0
votes

I'm trying to configure hive-site.xml to have MySQL outside of the local MySQL on EMR. How can I modify an existing cluster configuration to add hive-site.xml from S3?

http://docs.aws.amazon.com/ElasticMapReduce/latest/DeveloperGuide/emr-dev-create-metastore-outside.html

2

2 Answers

0
votes

I'm not sure what you mean by "add hive-site.xml from S3". If you're just looking to get the file off of S3 and into your conf directory, you can do that with the aws-cli while logged into your cluster,

aws s3 cp s3://path/to/hive-site.xml ~/conf

More detailed instructions on migrating an existing EMR cluster's Hive MetaStore to an external service like RDS can be found below

--

Setting up an existing EMR cluster to look at an outside MySQL database is very easy. First, you'll need to dump your MySQL database that's running on your Master node to keep your existing schema information. Assuming you've a large amount of ephemeral storage and your database socket is located at /var/lib/mysql/mysql.sock:

mysqldump -S /var/lig/mysql/mysql.sock hive > /media/ephemeral0/backup.sql

Then you'll need to import this into your outside MySQL instance. If this is in RDS, you'll first need to create the hive database and then import your data into it:

mysql -h rds_host -P 3306 -u rds_master_user -prds_password mysql -e "create database hive"

and,

mysql -h rds_host -P 3306 -u rds_master_user -prds_password hive < /media/ephemeral0/backup.sql

Next up, you'll need to create a user for hive to use. Log into your outside MySQL instance and execute the following statement (with a better username and password):

grant all privileges on hive.* to 'some_hive_user'@'%' identified by 'some_password'; flush privileges;

Lastly, create/make the same changes to hive-site.xml as outlined in the documentation you cited (filling in the proper host, user, and password information) and restart your MetaStore. To restart your MetaStore, kill the already running MetaStore process and start a new one.

ps aux | grep MetaStore
kill pid
hive --service metastore&
0
votes

If you are in EMR 3.x, you can just use the method in the link you provide(using bootstrap action).

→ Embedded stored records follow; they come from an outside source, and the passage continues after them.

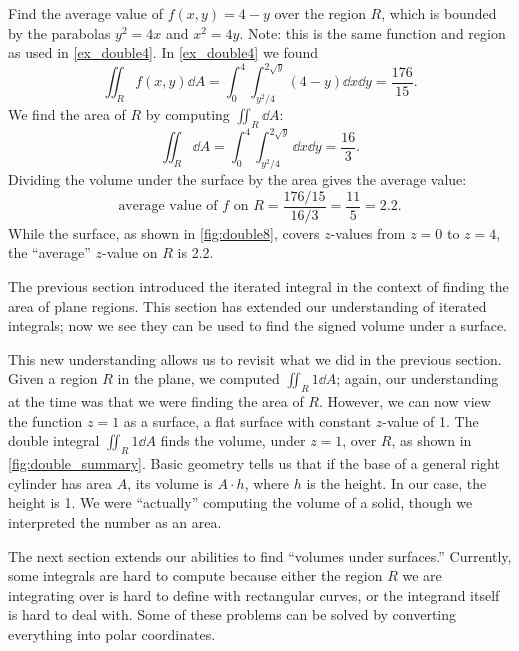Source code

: \begin{example}\label{ex_double8}
Find the average value of $f(x,y) = 4-y$ over the region $R$, which is bounded by the parabolas $y^2=4x$ and $x^2=4y$. Note: this is the same function and region as used in \autoref{ex_double4}.
\solution
In \autoref{ex_double4} we found 
\[\iint_R f(x,y)\dd A = \int_0^4\int_{y^2/4}^{2\sqrt{y}}(4-y)\dd x\dd y = \frac{176}{15}.\] 
We find the area of $R$ by computing $\iint_R \dd A$:
\[\iint_R \dd A = \int_0^4\int_{y^2/4}^{2\sqrt{y}} \dd x\dd y = \frac{16}{3}.\]
%
%
%
Dividing the volume under the surface by the area gives the average value:
\[\text{average value of $f$ on $R$} = \frac{176/15}{16/3} = \frac{11}5 = 2.2.\]
While the surface, as shown in \autoref{fig:double8}, covers $z$-values from $z=0$ to $z=4$, the ``average'' $z$-value on $R$ is 2.2.
\end{example}

The previous section introduced the iterated integral in the context of finding the area of plane regions. This section has extended our understanding of iterated integrals; now we see they can be used to find the signed volume under a surface. 

This new understanding allows us to revisit what we did in the previous section. Given a region $R$ in the plane, we computed $\iint_R 1\dd A$; again, our understanding at the time was that we were finding the area of $R$. However, we can now view the function $z=1$ as a surface, a flat surface with constant $z$-value of 1. The double integral $\iint_R 1\dd A$ finds the volume, under $z=1$, over $R$, as shown in \autoref{fig:double_summary}. Basic geometry tells us that if the base of a general right cylinder has area $A$, its volume is $A\cdot h$, where $h$ is the height. In our case, the height is 1. We were ``actually'' computing the volume of a solid, though we interpreted the number as an area.


The next section extends our abilities to find ``volumes under surfaces.'' Currently, some integrals are hard to compute because either the region $R$ we are integrating over is hard to define with rectangular curves, or the integrand itself is hard to deal with. Some of these problems can be solved by converting everything into polar coordinates.


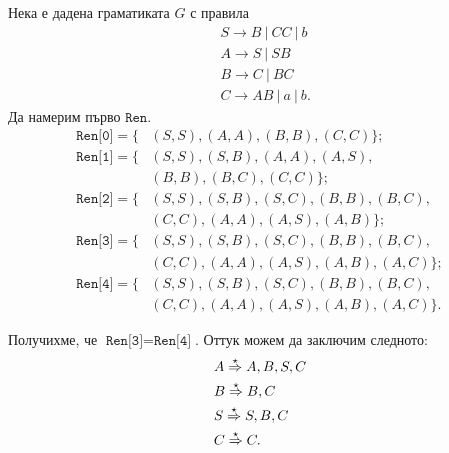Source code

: \begin{extra}
\begin{multicols}{2}
    \begin{example}
      Нека е дадена граматиката $G$ с правила  
      \begin{align*}
        & S \to B\ |\ CC\ |\ b\\
        & A \to S\ |\ SB\\
        & B \to C\ |\ BC\\
        & C \to AB\ |\ a\ |\ b.
      \end{align*}
      Да намерим първо $\texttt{Ren}$.
      \begin{align*}
        \texttt{Ren[0]} = \{ & (S,S), (A,A), (B,B), (C,C)\};\\
        \texttt{Ren[1]} = \{ & (S,S), (S,B), (A,A), (A,S),\\
                             & (B,B), (B,C), (C,C)\};\\
        \texttt{Ren[2]} = \{ & (S,S),(S,B), (S,C), (B,B), (B,C),\\
                             & (C,C), (A,A), (A,S), (A,B)\};\\
        \texttt{Ren[3]} = \{ & (S,S),(S,B), (S,C), (B,B), (B,C),\\
                             & (C,C), (A,A), (A,S), (A,B), (A,C)\};\\
        \texttt{Ren[4]} = \{ & (S,S),(S,B), (S,C), (B,B), (B,C),\\
                             & (C,C), (A,A), (A,S), (A,B), (A,C)\}.
      \end{align*}
      
      Получихме, че $\texttt{Ren[3]} = \texttt{Ren[4]}$.
      Оттук можем да заключим следното:
      \begin{align*}
        & A \stackrel{{\star}}{\Rightarrow} A,B,S,C\\
        & B \stackrel{{\star}}{\Rightarrow} B,C\\
        & S \stackrel{{\star}}{\Rightarrow} S,B,C\\
        & C \stackrel{{\star}}{\Rightarrow} C.          
      \end{align*}
      

\end{example}
\end{multicols}
\end{extra}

If you are in ERM 4.x+, then that bootstrap action is not available. You could

  1. either add the custom properies thru EMR --configuration with a xxx.json file. The benefit is straightforward. The con is all the config properties you added this way will be on the aws web console which is not ideal if you have things like metastore database credentials there since you are using external metastore.
  2. or you add a Step after cluster is up to overwrite your hive.xml from S3, then another Step to execute sudo reload hive-server2 to restart hive server to get the new config.